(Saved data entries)
==*==

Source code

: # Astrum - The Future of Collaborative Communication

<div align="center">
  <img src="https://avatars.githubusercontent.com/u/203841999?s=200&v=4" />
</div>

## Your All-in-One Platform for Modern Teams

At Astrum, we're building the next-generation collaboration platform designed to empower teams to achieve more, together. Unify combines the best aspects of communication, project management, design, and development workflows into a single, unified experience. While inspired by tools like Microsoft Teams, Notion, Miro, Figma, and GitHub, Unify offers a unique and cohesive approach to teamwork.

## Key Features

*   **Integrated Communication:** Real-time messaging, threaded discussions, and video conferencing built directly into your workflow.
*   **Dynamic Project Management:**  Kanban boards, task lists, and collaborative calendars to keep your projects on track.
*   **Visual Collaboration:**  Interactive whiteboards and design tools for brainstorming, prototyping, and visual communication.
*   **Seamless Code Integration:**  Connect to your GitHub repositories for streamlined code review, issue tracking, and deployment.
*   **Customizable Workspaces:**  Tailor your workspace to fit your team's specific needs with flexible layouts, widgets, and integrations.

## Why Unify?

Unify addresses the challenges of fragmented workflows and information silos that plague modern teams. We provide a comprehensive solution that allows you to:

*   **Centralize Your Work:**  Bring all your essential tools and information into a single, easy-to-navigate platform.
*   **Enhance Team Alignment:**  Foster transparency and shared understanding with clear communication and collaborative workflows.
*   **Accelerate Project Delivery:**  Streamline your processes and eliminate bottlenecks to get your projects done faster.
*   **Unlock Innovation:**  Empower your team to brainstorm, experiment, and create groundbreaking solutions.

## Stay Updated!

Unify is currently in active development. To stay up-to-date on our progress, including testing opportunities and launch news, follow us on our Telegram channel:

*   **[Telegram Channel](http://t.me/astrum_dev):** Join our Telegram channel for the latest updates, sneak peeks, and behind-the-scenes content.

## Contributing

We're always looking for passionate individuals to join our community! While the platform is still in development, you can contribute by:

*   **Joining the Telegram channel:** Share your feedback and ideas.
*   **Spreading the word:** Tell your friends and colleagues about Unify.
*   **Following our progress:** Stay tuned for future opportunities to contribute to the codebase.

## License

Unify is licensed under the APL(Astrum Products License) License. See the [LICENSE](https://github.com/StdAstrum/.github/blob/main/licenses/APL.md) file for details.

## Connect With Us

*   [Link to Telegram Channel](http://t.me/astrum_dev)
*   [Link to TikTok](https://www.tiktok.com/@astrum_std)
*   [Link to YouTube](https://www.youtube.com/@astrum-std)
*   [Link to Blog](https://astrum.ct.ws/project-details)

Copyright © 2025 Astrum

==*==

- ABOUT THIS TASK: Your task is to quote, without any alteration, the lines running from the top of the records to the line that holds "## Key Features", both included.

- WRITTEN RESPONSE:
Source code

: # Astrum - The Future of Collaborative Communication

<div align="center">
  <img src="https://avatars.githubusercontent.com/u/203841999?s=200&v=4" />
</div>

## Your All-in-One Platform for Modern Teams

At Astrum, we're building the next-generation collaboration platform designed to empower teams to achieve more, together. Unify combines the best aspects of communication, project management, design, and development workflows into a single, unified experience. While inspired by tools like Microsoft Teams, Notion, Miro, Figma, and GitHub, Unify offers a unique and cohesive approach to teamwork.

## Key Features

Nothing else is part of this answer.